Tag Archives: listen

Press In

“Do you think we’ve visited long enough?” she asked me, quietly.  Flashed across my friend’s forehead was a wrinkle of concern.  I blinked back my surprise.

Full two hours earlier:  

Nine-year-old Hamza sprinted down the bannister-free stairs and into her arms.  “Miss Joanne!  Miss Joanne!”  His exuberance was equivalent to a winning goal-scorer in a World Cup finals match.

He seized her hand, leading his teacher– and me– proudly up to the second-story apartment (amidst her, “Be careful, Hamza– you don’t want to break your arm again on these stairs”), pausing at its broken-concrete threshold so we could slip off our shoes.  We entered in to kisses from mother, warm welcome from father, shy hello from sister.

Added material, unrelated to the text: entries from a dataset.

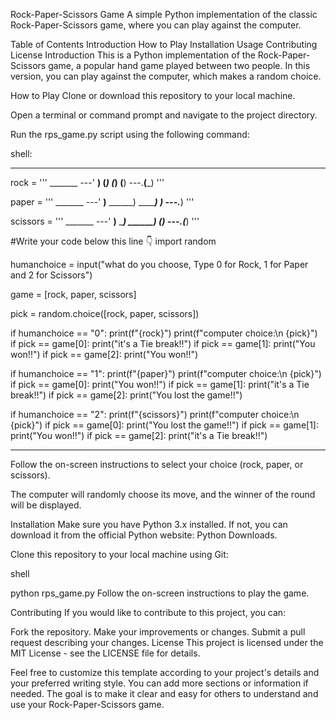Rock-Paper-Scissors Game
A simple Python implementation of the classic Rock-Paper-Scissors game, where you can play against the computer.

Table of Contents
Introduction
How to Play
Installation
Usage
Contributing
License
Introduction
This is a Python implementation of the Rock-Paper-Scissors game, a popular hand game played between two people. In this version, you can play against the computer, which makes a random choice.

How to Play
Clone or download this repository to your local machine.

Open a terminal or command prompt and navigate to the project directory.

Run the rps_game.py script using the following command:

shell:
***********************************************************************************************************
rock = '''
    _______
---'   ____)
      (_____)
      (_____)
      (____)
---.__(___)
'''

paper = '''
    _______
---'   ____)____
          ______)
          _______)
         _______)
---.__________)
'''

scissors = '''
    _______
---'   ____)____
          ______)
       __________)
      (____)
---.__(___)
'''

#Write your code below this line 👇
import random

humanchoice = input("what do you choose, Type 0 for Rock, 1 for Paper and 2 for Scissors")

game = [rock, paper, scissors]

pick = random.choice([rock, paper, scissors])

if humanchoice == "0":
  print(f"{rock}")
  print(f"computer choice:\n {pick}")
  if pick == game[0]:
    print("it's a Tie break!!")
  if pick == game[1]:
    print("You won!!")
  if pick == game[2]:
    print("You won!!")

if humanchoice == "1":
  print(f"{paper}")
  print(f"computer choice:\n {pick}")
  if pick == game[0]:
    print("You won!!")
  if pick == game[1]:
    print("it's a Tie break!!")
  if pick == game[2]:
    print("You lost the game!!")

if humanchoice == "2":
  print(f"{scissors}")
  print(f"computer choice:\n {pick}")
  if pick == game[0]:
    print("You lost the game!!")
  if pick == game[1]:
    print("You won!!")
  if pick == game[2]:
    print("it's a Tie break!!")
  ********************************************************************************************************************************

Follow the on-screen instructions to select your choice (rock, paper, or scissors).

The computer will randomly choose its move, and the winner of the round will be displayed.

Installation
Make sure you have Python 3.x installed. If not, you can download it from the official Python website: Python Downloads.

Clone this repository to your local machine using Git:

shell


python rps_game.py
Follow the on-screen instructions to play the game.

Contributing
If you would like to contribute to this project, you can:

Fork the repository.
Make your improvements or changes.
Submit a pull request describing your changes.
License
This project is licensed under the MIT License - see the LICENSE file for details.

Feel free to customize this template according to your project's details and your preferred writing style. You can add more sections or information if needed. The goal is to make it clear and easy for others to understand and use your Rock-Paper-Scissors game.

Before we could sip the first cup of sweet tea, Hamza– from his position of love and honor at Joanne’s side– asked what they would be doing in school tomorrow.  “You have two more WEEKS of vacation,” Joanne laughed.

Hamza grinned.  “So what are we doing in two weeks?”

Last year, in a community center just a few hours away from my basement apartment, an informal “school” began with Joanne and three other teachers.  They provide free education to 30 displaced children, whose families dwell in apartments across this border town; the concrete of these homes is cold in the winter.  But it is better than the tents of the refugee camps, where most of them started out.  The war not only removed people from their native lands but also ravaged routines, like going to school.  So Joanne’s second-grade class includes students as old as 12.

Others have no place to go.  One mother arrived at the center on “registration day,” seeking help for her household, which included her 15- and 16-year-old daughters.  I asked if they were able to attend a school.  “They have not been in school for a year and a half– since we left home.”  She suddenly began to weep.  “Their future is gone.”

Just like I witnessed last summer, local leaders still fill trucks with mattresses, blankets, gas bottles, stoves, and now heaters.  Then they empty them, little by little, into the homes of the displaced.

IMG_4162One of the leaders, Baha, asked me to come with him for “distribution.”  Culturally, men should try to avoid going by themselves to a female-headed home (culturally, Baha also felt that as a woman i should not lift anything heavier than a blanket into the truck… but that’s a second story).  Many of those who registered for help, like the woman with the teenage daughters, have homes that fit this description; the husbands either remain in war-torn areas, or are dead.  So with another volunteer– to guard the truck while we were inside peoples’ houses– we headed out.

Since the temperatures had lowered in December, the sense of urgency had heightened.  During distribution, whenever we finished emptying a little bit of relief into one family’s home, several new families would gather around Baha to voice their requests.

Their cries would become more urgent, and their bodies press closer, as he climbed into the truck.  “Baha!” “Baha!”  I understood more of their stories than I had last summer: descriptions of the coldness of houses; urgent requests for Pampers or pills or preference over others already registered; reports of the number of children they had at home, in need…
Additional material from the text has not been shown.